* Work required
Below this sentence is a listing; return exactly its lines from the one with "aPAR to pPAR" to the one with "independent of concentration.\\", both kept, and nothing more.

Start of Block

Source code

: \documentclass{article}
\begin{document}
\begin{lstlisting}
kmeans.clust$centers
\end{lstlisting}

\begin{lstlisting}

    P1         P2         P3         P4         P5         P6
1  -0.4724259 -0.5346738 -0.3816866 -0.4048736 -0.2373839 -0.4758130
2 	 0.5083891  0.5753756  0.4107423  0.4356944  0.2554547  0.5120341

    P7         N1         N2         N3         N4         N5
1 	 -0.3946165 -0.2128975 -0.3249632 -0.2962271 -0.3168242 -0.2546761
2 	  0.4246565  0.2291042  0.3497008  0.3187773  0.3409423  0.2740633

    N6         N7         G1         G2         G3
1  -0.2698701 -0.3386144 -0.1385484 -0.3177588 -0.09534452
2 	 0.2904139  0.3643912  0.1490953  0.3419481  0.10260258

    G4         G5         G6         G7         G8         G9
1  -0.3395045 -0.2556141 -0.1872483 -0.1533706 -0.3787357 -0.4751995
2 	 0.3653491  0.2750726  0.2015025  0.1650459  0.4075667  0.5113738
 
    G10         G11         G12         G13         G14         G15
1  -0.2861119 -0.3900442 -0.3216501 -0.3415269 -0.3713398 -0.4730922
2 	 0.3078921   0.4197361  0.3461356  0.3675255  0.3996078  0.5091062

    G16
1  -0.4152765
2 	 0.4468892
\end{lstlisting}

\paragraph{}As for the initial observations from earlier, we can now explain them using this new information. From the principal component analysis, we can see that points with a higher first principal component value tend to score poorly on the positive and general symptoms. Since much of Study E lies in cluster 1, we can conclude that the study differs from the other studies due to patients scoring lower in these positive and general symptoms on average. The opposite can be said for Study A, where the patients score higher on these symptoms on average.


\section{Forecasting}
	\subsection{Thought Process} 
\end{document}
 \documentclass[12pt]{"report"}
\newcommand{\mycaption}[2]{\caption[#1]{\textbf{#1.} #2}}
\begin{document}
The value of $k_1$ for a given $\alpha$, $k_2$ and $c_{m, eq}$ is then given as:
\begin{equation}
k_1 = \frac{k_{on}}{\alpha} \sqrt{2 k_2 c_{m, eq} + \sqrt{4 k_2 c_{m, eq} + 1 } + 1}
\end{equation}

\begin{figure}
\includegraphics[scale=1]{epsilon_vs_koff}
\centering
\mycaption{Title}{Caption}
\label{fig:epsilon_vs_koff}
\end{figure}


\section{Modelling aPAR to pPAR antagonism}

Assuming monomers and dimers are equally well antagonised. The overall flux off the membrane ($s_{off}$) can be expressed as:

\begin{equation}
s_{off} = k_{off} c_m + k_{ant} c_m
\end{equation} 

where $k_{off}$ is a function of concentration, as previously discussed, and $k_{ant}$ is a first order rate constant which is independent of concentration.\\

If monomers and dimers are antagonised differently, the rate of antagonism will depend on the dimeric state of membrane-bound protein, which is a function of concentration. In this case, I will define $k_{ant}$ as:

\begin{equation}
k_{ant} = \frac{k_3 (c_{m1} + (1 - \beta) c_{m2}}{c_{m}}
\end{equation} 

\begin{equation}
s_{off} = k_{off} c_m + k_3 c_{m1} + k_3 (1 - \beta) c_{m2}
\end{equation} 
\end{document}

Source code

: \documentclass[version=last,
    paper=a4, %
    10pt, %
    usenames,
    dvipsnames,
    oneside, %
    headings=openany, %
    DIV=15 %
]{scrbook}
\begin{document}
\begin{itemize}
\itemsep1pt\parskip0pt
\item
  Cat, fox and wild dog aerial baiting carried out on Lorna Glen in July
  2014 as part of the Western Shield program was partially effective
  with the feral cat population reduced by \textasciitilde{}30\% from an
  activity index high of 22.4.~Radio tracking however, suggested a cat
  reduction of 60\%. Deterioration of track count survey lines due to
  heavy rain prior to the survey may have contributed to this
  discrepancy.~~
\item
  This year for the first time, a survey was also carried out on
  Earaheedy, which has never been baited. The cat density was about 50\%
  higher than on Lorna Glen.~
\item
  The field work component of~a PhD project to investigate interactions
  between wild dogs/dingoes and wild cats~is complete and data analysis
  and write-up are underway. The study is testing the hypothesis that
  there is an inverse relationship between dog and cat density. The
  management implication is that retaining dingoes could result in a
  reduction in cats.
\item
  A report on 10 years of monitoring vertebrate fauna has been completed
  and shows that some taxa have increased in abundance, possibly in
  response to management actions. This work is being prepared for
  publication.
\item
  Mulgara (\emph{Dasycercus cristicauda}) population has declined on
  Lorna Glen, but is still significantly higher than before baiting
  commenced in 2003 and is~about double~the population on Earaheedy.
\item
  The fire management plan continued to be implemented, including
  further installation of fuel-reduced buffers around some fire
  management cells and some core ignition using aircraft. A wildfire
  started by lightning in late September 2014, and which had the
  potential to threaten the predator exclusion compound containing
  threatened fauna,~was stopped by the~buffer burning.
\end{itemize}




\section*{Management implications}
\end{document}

End of Block

* Solution to the problem
\section{Modelling aPAR to pPAR antagonism}

Assuming monomers and dimers are equally well antagonised. The overall flux off the membrane ($s_{off}$) can be expressed as:

\begin{equation}
s_{off} = k_{off} c_m + k_{ant} c_m
\end{equation} 

where $k_{off}$ is a function of concentration, as previously discussed, and $k_{ant}$ is a first order rate constant which is independent of concentration.\\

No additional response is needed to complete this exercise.